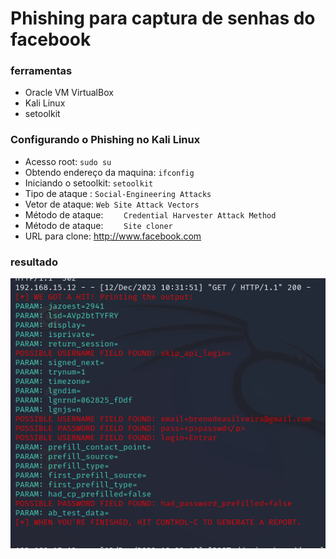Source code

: #  Phishing para captura de senhas do facebook
 
###	ferramentas
- Oracle VM  VirtualBox 
- Kali Linux
- setoolkit
 
 ###	Configurando  o Phishing no Kali Linux
 - Acesso root: ``` sudo su ```
 - Obtendo endereço da maquina: `` ifconfig ``
 - Iniciando o setoolkit: ``` setoolkit ```
 - Tipo de ataque : ``` Social-Engineering Attacks ```
 - Vetor de ataque: ``` Web Site Attack Vectors ```
 - Método de ataque: ```	 Credential Harvester Attack Method ```
 - Método de ataque: ```	 Site cloner ```
 - URL para clone:  http://www.facebook.com


### resultado

![Alt text](./passwd.png "Optional title")


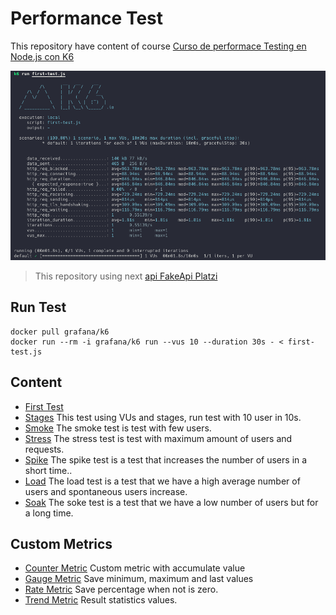 Performance Test
===============

This repository have content of course [Curso de performace Testing en Node.js con K6](https://platzi.com/cursos/performance-testing-nodejs/)

![First test result](./asset/first-test-result.png)

> This repository using next [api FakeApi Platzi](https://fakeapi.platzi.com/)

## Run Test

```console
docker pull grafana/k6
docker run --rm -i grafana/k6 run --vus 10 --duration 30s - < first-test.js
```

## Content

* [First Test ](./first-test.js) 
* [Stages](./stages.js) This test using VUs and stages, run test with 10 user in 10s.
* [Smoke](/smoke.js) The smoke test is test with few users.
* [Stress](./stress.js) The stress test is test with maximum amount of users and requests.
* [Spike](./spike.js) The spike test is a test that increases the number of users in a short time..
* [Load](./load.js) The load test is a test that we have a high average number of users and spontaneous users increase.
* [Soak](./soak.js) The soke test is a test that we have a low number of users but for a long time.

## Custom Metrics
* [Counter Metric](./counter.js) Custom metric with accumulate value
* [Gauge Metric](./gauge.js) Save minimum, maximum and last values
* [Rate Metric](./rate.js) Save percentage when not is zero.   
* [Trend Metric](./trend.js) Result statistics values.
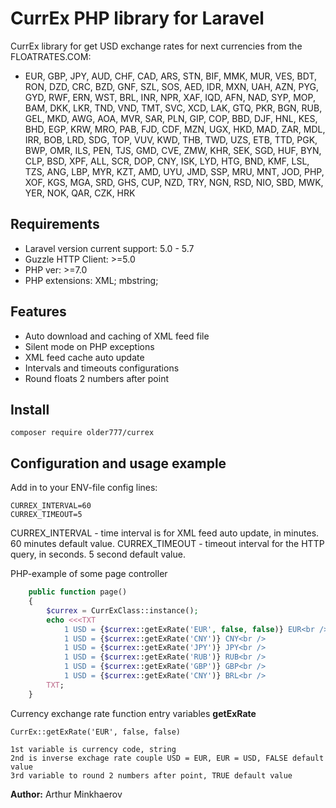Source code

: # CurrEx PHP library for Laravel

CurrEx library for get USD exchange rates for next currencies from the FLOATRATES.COM:
  - EUR, GBP, JPY, AUD, CHF, CAD, ARS, STN, BIF, MMK, MUR, VES, BDT, RON, DZD, CRC, BZD, GNF, SZL, SOS, AED, IDR, MXN, UAH, AZN, PYG, GYD, RWF, ERN, WST, BRL, INR, NPR, XAF, IQD, AFN, NAD, SYP, MOP, BAM, DKK, LKR, TND, VND, TMT, SVC, XCD, LAK, GTQ, PKR, BGN, RUB, GEL, MKD, AWG, AOA, MVR, SAR, PLN, GIP, COP, BBD, DJF, HNL, KES, BHD, EGP, KRW, MRO, PAB, FJD, CDF, MZN, UGX, HKD, MAD, ZAR, MDL, IRR, BOB, LRD, SDG, TOP, VUV, KWD, THB, TWD, UZS, ETB, TTD, PGK, BWP, OMR, ILS, PEN, TJS, GMD, CVE, ZMW, KHR, SEK, SGD, HUF, BYN, CLP, BSD, XPF, ALL, SCR, DOP, CNY, ISK, LYD, HTG, BND, KMF, LSL, TZS, ANG, LBP, MYR, KZT, AMD, UYU, JMD, SSP, MRU, MNT, JOD, PHP, XOF, KGS, MGA, SRD, GHS, CUP, NZD, TRY, NGN, RSD, NIO, SBD, MWK, YER, NOK, QAR, CZK, HRK

## Requirements

- Laravel version current support: 5.0 - 5.7
- Guzzle HTTP Client: >=5.0
- PHP ver: >=7.0
- PHP extensions: XML; mbstring;

## Features

- Auto download and caching of XML feed file
- Silent mode on PHP exceptions
- XML feed cache auto update
- Intervals and timeouts configurations
- Round floats 2 numbers after point

## Install

    composer require older777/currex

## Configuration and usage example

Add in to your ENV-file config lines:

    CURREX_INTERVAL=60 
    CURREX_TIMEOUT=5

CURREX_INTERVAL - time interval is for XML feed auto update, in minutes. 60 minutes default value.
CURREX_TIMEOUT - timeout interval for the HTTP query, in seconds. 5 second default value.

PHP-example of some page controller

```php
    public function page()
    {
        $currex = CurrExClass::instance();
        echo <<<TXT
            1 USD = {$currex::getExRate('EUR', false, false)} EUR<br />
            1 USD = {$currex::getExRate('CNY')} CNY<br />
            1 USD = {$currex::getExRate('JPY')} JPY<br />
            1 USD = {$currex::getExRate('RUB')} RUB<br />
            1 USD = {$currex::getExRate('GBP')} GBP<br />
            1 USD = {$currex::getExRate('CNY')} BRL<br />
        TXT;
    }
```

Currency exchange rate function entry variables **getExRate**

    CurrEx::getExRate('EUR', false, false)
    
    1st variable is currency code, string
    2nd is inverse exchage rate couple USD = EUR, EUR = USD, FALSE default value
    3rd variable to round 2 numbers after point, TRUE default value

**Author:** Arthur Minkhaerov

━━━━━━━━

From the entries above, restate word for word the lines from the line containing "with few users." to the line containing "## Custom Metrics", both ends included, and nothing more.

* [Smoke](/smoke.js) The smoke test is test with few users.
* [Stress](./stress.js) The stress test is test with maximum amount of users and requests.
* [Spike](./spike.js) The spike test is a test that increases the number of users in a short time..
* [Load](./load.js) The load test is a test that we have a high average number of users and spontaneous users increase.
* [Soak](./soak.js) The soke test is a test that we have a low number of users but for a long time.

## Custom Metrics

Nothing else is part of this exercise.